[Opening GIVEN INFORMATION section]
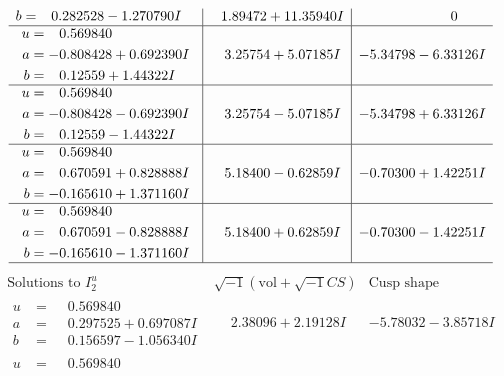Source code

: \documentclass[1p]{elsarticle_modified}
\theoremstyle{definition}
\newcommand{\I}{\sqrt{-1}}
\begin{document}
$$\begin{array}{c|c|c}
\begin{aligned}
b &= \phantom{-}0.282528 - 1.270790 I\end{aligned}
 & \phantom{-}1.89472 + 11.35940 I & \phantom{-0.000000 } 0 \\ \hline\begin{aligned}
u &= \phantom{-}0.569840\phantom{ +0.000000I} \\
a &= -0.808428 + 0.692390 I \\
b &= \phantom{-}0.12559 + 1.44322 I\end{aligned}
 & \phantom{-}3.25754 + 5.07185 I & -5.34798 - 6.33126 I \\ \hline\begin{aligned}
u &= \phantom{-}0.569840\phantom{ +0.000000I} \\
a &= -0.808428 - 0.692390 I \\
b &= \phantom{-}0.12559 - 1.44322 I\end{aligned}
 & \phantom{-}3.25754 - 5.07185 I & -5.34798 + 6.33126 I \\ \hline\begin{aligned}
u &= \phantom{-}0.569840\phantom{ +0.000000I} \\
a &= \phantom{-}0.670591 + 0.828888 I \\
b &= -0.165610 + 1.371160 I\end{aligned}
 & \phantom{-}5.18400 - 0.62859 I & -0.70300 + 1.42251 I \\ \hline\begin{aligned}
u &= \phantom{-}0.569840\phantom{ +0.000000I} \\
a &= \phantom{-}0.670591 - 0.828888 I \\
b &= -0.165610 - 1.371160 I\end{aligned}
 & \phantom{-}5.18400 + 0.62859 I & -0.70300 - 1.42251 I\\
 \hline 
 \end{array}$$\newpage$$\begin{array}{c|c|c}  
\text{Solutions to }I^u_{2}& \I (\text{vol} + \sqrt{-1}CS) & \text{Cusp shape}\\
 \hline 
\begin{aligned}
u &= \phantom{-}0.569840\phantom{ +0.000000I} \\
a &= \phantom{-}0.297525 + 0.697087 I \\
b &= \phantom{-}0.156597 - 1.056340 I\end{aligned}
 & \phantom{-}2.38096 + 2.19128 I & -5.78032 - 3.85718 I \\ \hline\begin{aligned}
u &= \phantom{-}0.569840\phantom{ +0.000000I} \\

\end{aligned}
\end{array}$$
\end{document}
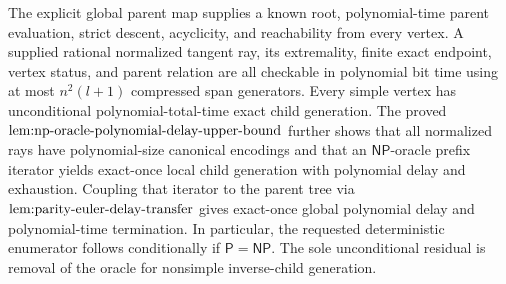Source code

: The explicit global parent map supplies a known root, polynomial-time parent evaluation, strict descent, acyclicity, and reachability from every vertex. A supplied rational normalized tangent ray, its extremality, finite exact endpoint, vertex status, and parent relation are all checkable in polynomial bit time using at most \(n^2(l+1)\) compressed span generators. Every simple vertex has unconditional polynomial-total-time exact child generation. The proved \(\textup{lem:np-oracle-polynomial-delay-upper-bound}\) further shows that all normalized rays have polynomial-size canonical encodings and that an \(\mathsf{NP}\)-oracle prefix iterator yields exact-once local child generation with polynomial delay and exhaustion. Coupling that iterator to the parent tree via \(\textup{lem:parity-euler-delay-transfer}\) gives exact-once global polynomial delay and polynomial-time termination. In particular, the requested deterministic enumerator follows conditionally if \(\mathsf P=\mathsf{NP}\). The sole unconditional residual is removal of the oracle for nonsimple inverse-child generation.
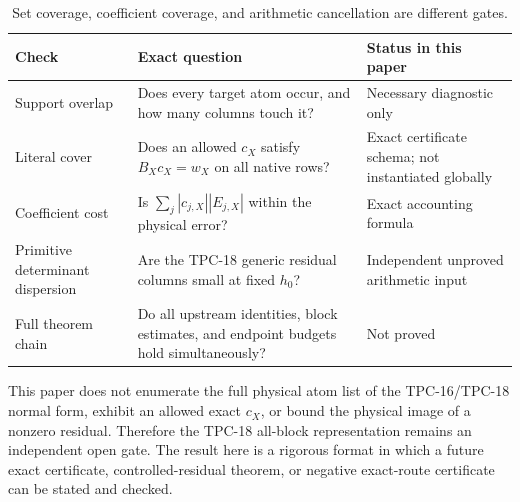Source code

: \begin{table}[ht]
\centering
\small
\begin{tabularx}{\textwidth}{@{}
  >{\raggedright\arraybackslash}p{}
  >{\raggedright\arraybackslash}X
  >{\raggedright\arraybackslash}p{}@{}}
\toprule
Check & Exact question & Status in this paper\\
\midrule
Support overlap
&
Does every target atom occur, and how many columns touch it?
&
Necessary diagnostic only
\\
\addlinespace
Literal cover
&
Does an allowed \(c_X\) satisfy \(B_Xc_X=w_X\) on all native rows?
&
Exact certificate schema; not instantiated globally
\\
\addlinespace
Coefficient cost
&
Is \(\sum_j|c_{j,X}||E_{j,X}|\) within the physical error?
&
Exact accounting formula
\\
\addlinespace
Primitive determinant dispersion
&
Are the TPC-18 generic residual columns small at fixed \(h_0\)?
&
Independent unproved arithmetic input
\\
\addlinespace
Full theorem chain
&
Do all upstream identities, block estimates, and endpoint budgets
hold simultaneously?
&
Not proved
\\
\bottomrule
\end{tabularx}
\caption{Set coverage, coefficient coverage, and arithmetic
cancellation are different gates.}
\label{tab:tpc18-gates}
\end{table}

\begin{remark}
\label{rem:present-tpc18-status}
This paper does not enumerate the full physical atom list of the
TPC-16/TPC-18 normal form, exhibit an allowed exact \(c_X\), or bound
the physical image of a nonzero residual.  Therefore the TPC-18
all-block representation remains an independent open gate.  The
result here is a rigorous format in which a future exact certificate,
controlled-residual theorem, or negative exact-route certificate can
be stated and checked.
\end{remark}
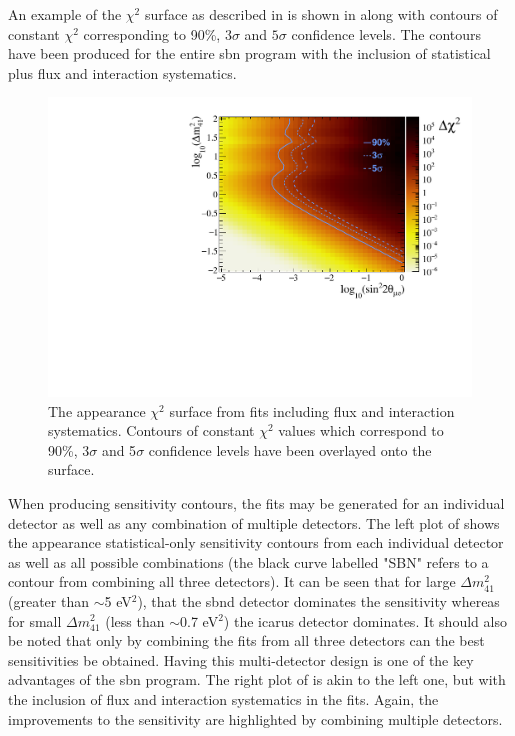 An example of the $\chi^2$ surface as described in  is shown in  along with contours of constant $\chi^2$ corresponding to 90\%, $3\sigma$ and $5\sigma$ confidence levels. The contours have been produced for the entire \gls{sbn} program with the inclusion of statistical plus flux and interaction systematics. 
\begin{figure}[h!]
    \centering
    \includegraphics[width = \largefigwidth]{figures-chap6/exclusion_contours/nue_app_03d1_chi2_surface.pdf}
    \caption[\nue appearance contours overlayed on the $\chi^2$ surface.]{The \nue appearance $\chi^2$ surface from fits including flux and interaction systematics. Contours of constant $\chi^2$ values which correspond to 90\%, 3$\sigma$ and 5$\sigma$ confidence levels have been overlayed onto the surface.}
    \label{fig:nue_app_chisq_surface}
\end{figure}

When producing sensitivity contours, the fits may be generated for an individual detector as well as any combination of multiple detectors. The left plot of  shows the \nue appearance statistical-only sensitivity contours from each individual detector as well as all possible combinations (the black curve labelled "SBN" refers to a contour from combining all three detectors). It can be seen that for large $\Delta m^2_{41}$ (greater than $\sim$5 eV$^2$), that the \gls{sbnd} detector dominates the sensitivity whereas for small $\Delta m^2_{41}$ (less than $\sim$0.7 eV$^2$) the \gls{icarus} detector dominates. It should also be noted that only by combining the fits from all three detectors can the best sensitivities be obtained. Having this multi-detector design is one of the key advantages of the \gls{sbn} program. The right plot of  is akin to the left one, but with the inclusion of flux and interaction systematics in the fits. Again, the improvements to the sensitivity are highlighted by combining multiple detectors. 

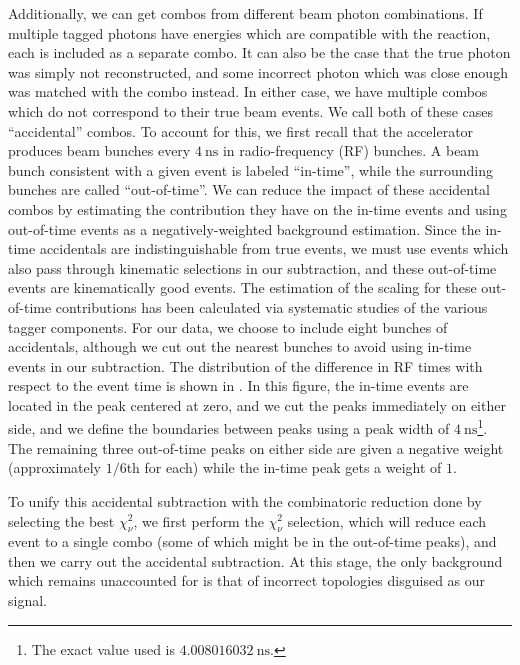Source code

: Additionally, we can get combos from different beam photon combinations. If multiple tagged photons have energies which are compatible with the reaction, each is included as a separate combo. It can also be the case that the true photon was simply not reconstructed, and some incorrect photon which was close enough was matched with the combo instead. In either case, we have multiple combos which do not correspond to their true beam events. We call both of these cases ``accidental'' combos. To account for this, we first recall that the accelerator produces beam bunches every $\SI{4}{\nano\second}$ in radio-frequency (RF) bunches. A beam bunch consistent with a given event is labeled ``in-time'', while the surrounding bunches are called ``out-of-time''. We can reduce the impact of these accidental combos by estimating the contribution they have on the in-time events and using out-of-time events as a negatively-weighted background estimation. Since the in-time accidentals are indistinguishable from true events, we must use events which also pass through kinematic selections in our subtraction, and these out-of-time events are kinematically good events. The estimation of the scaling for these out-of-time contributions has been calculated via systematic studies of the various tagger components. For our data, we choose to include eight bunches of accidentals, although we cut out the nearest bunches to avoid using in-time events in our subtraction. The distribution of the difference in RF times with respect to the event time is shown in . In this figure, the in-time events are located in the peak centered at zero, and we cut the peaks immediately on either side, and we define the boundaries between peaks using a peak width of $\SI{4}{\nano\second}$\footnote{The exact value used is $\SI{4.008016032}{\nano\second}$.}. The remaining three out-of-time peaks on either side are given a negative weight (approximately $1/6$th for each) while the in-time peak gets a weight of $1$.

To unify this accidental subtraction with the combinatoric reduction done by selecting the best $\chi^2_\nu$, we first perform the $\chi^2_\nu$ selection, which will reduce each event to a single combo (some of which might be in the out-of-time peaks), and then we carry out the accidental subtraction. At this stage, the only background which remains unaccounted for is that of incorrect topologies disguised as our signal.

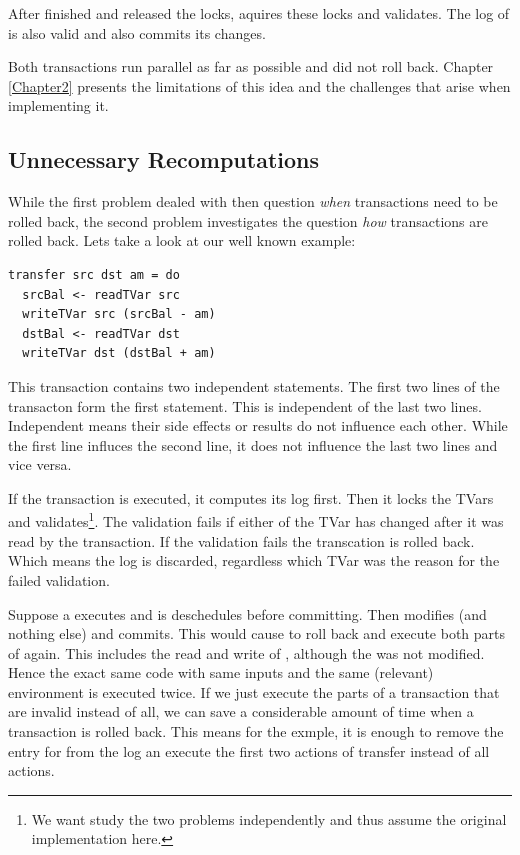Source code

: After  finished and released the locks,  aquires these locks
and validates. The log of  is also valid and also commits its changes.

Both transactions run parallel as far as possible and did not roll back. Chapter \ref{Chapter2}
presents the limitations of this idea and the challenges that arise when implementing it.

\subsection{Unnecessary Recomputations}
\label{Prob:UnRe} 	
While the first problem dealed with then question \textit{when} transactions need to be rolled back,
the second problem investigates the question \textit{how} transactions are rolled back. Lets take a 
look at our well known example:
\begin{lstlisting}
transfer src dst am = do 
  srcBal <- readTVar src	
  writeTVar src (srcBal - am)	
  dstBal <- readTVar dst	
  writeTVar dst (dstBal + am)	
\end{lstlisting}
This transaction contains two independent statements. The first two lines of the transacton form the first 
statement. This is independent of the last two lines. Independent means their side effects or results do not 
influence each other. While the first line influces the second line, it does not influence the last two lines
and vice versa. 

If the transaction is executed, it computes its log first. Then it locks the TVars and 
validates\footnote{We want study the two problems independently and thus assume the original implementation here.}. 
The validation fails if either of the TVar has changed after it was read by the transaction.
If the validation fails the transcation is rolled back. Which means the log is discarded,
regardless which TVar was the reason for the failed validation. 

Suppose a  executes  and is deschedules before committing.
Then  modifies  (and nothing else) and commits. This would cause 
to roll back and execute both parts of  again. This includes the read and write of , although 
the  was not modified. Hence the exact same code with same inputs and the same (relevant) environment 
is executed twice. If we just execute the parts of a transaction that are invalid instead of all, we can save a 
considerable amount of time when a transaction is rolled back. This means for the exmple, it is enough to remove 
the entry for  from the log an execute the first two actions of transfer instead of all actions.

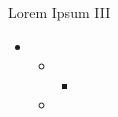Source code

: \begin{titledbox}{Lorem Ipsum III}
    \lipsum[4]
    \begin{itemize}
        \item \lipsum[4]
            \begin{itemize}
                \item \lipsum[4]
                    \begin{itemize}
                        \item \lipsum[4]
                    \end{itemize}
                \item \lipsum[4]
            \end{itemize}
    \end{itemize}
\end{titledbox}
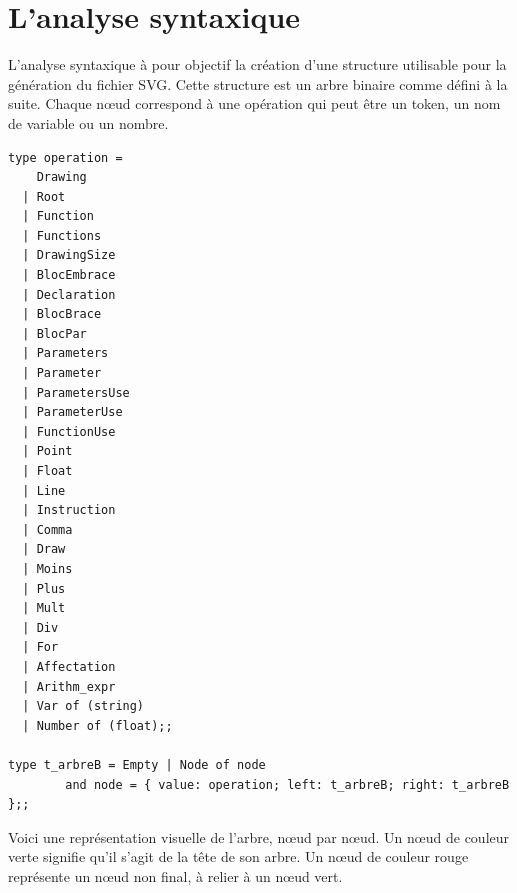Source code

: \documentclass[11pt]{report} %
\begin{document}
\section{L'analyse syntaxique}
L'analyse syntaxique à pour objectif la création d'une structure utilisable pour la génération du fichier SVG. Cette structure est un arbre binaire comme défini à la suite. Chaque n{\oe}ud correspond à une opération qui peut être un token, un nom de variable ou un nombre.

\begin{lstlisting}[caption=Type arbre, language=caml]
type operation =
    Drawing
  | Root
  | Function
  | Functions
  | DrawingSize
  | BlocEmbrace
  | Declaration
  | BlocBrace
  | BlocPar
  | Parameters
  | Parameter
  | ParametersUse
  | ParameterUse
  | FunctionUse
  | Point
  | Float
  | Line
  | Instruction
  | Comma
  | Draw
  | Moins
  | Plus
  | Mult
  | Div
  | For
  | Affectation
  | Arithm_expr
  | Var of (string)
  | Number of (float);;
  
type t_arbreB = Empty | Node of node
        and node = { value: operation; left: t_arbreB; right: t_arbreB };;
\end{lstlisting}

Voici une représentation visuelle de l'arbre,  n{\oe}ud par  n{\oe}ud. Un n{\oe}ud de couleur verte signifie qu'il s'agit de la tête de son arbre. Un n{\oe}ud de couleur rouge représente un n{\oe}ud non final, à relier à un n{\oe}ud vert.
\end{document}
[Closing GIVEN INFORMATION section]
The exact lines from the beginning of the data through the one that contains "a &= -0.808428 + 0.692390 I \\" must be given again, both ends included, and pictures must be left out.

**SOLUTION TO THE PROBLEM:**
Source code

: \documentclass[1p]{elsarticle_modified}
\theoremstyle{definition}
\newcommand{\I}{\sqrt{-1}}
\begin{document}
$$\begin{array}{c|c|c}
\begin{aligned}
b &= \phantom{-}0.282528 - 1.270790 I\end{aligned}
 & \phantom{-}1.89472 + 11.35940 I & \phantom{-0.000000 } 0 \\ \hline\begin{aligned}
u &= \phantom{-}0.569840\phantom{ +0.000000I} \\
a &= -0.808428 + 0.692390 I \\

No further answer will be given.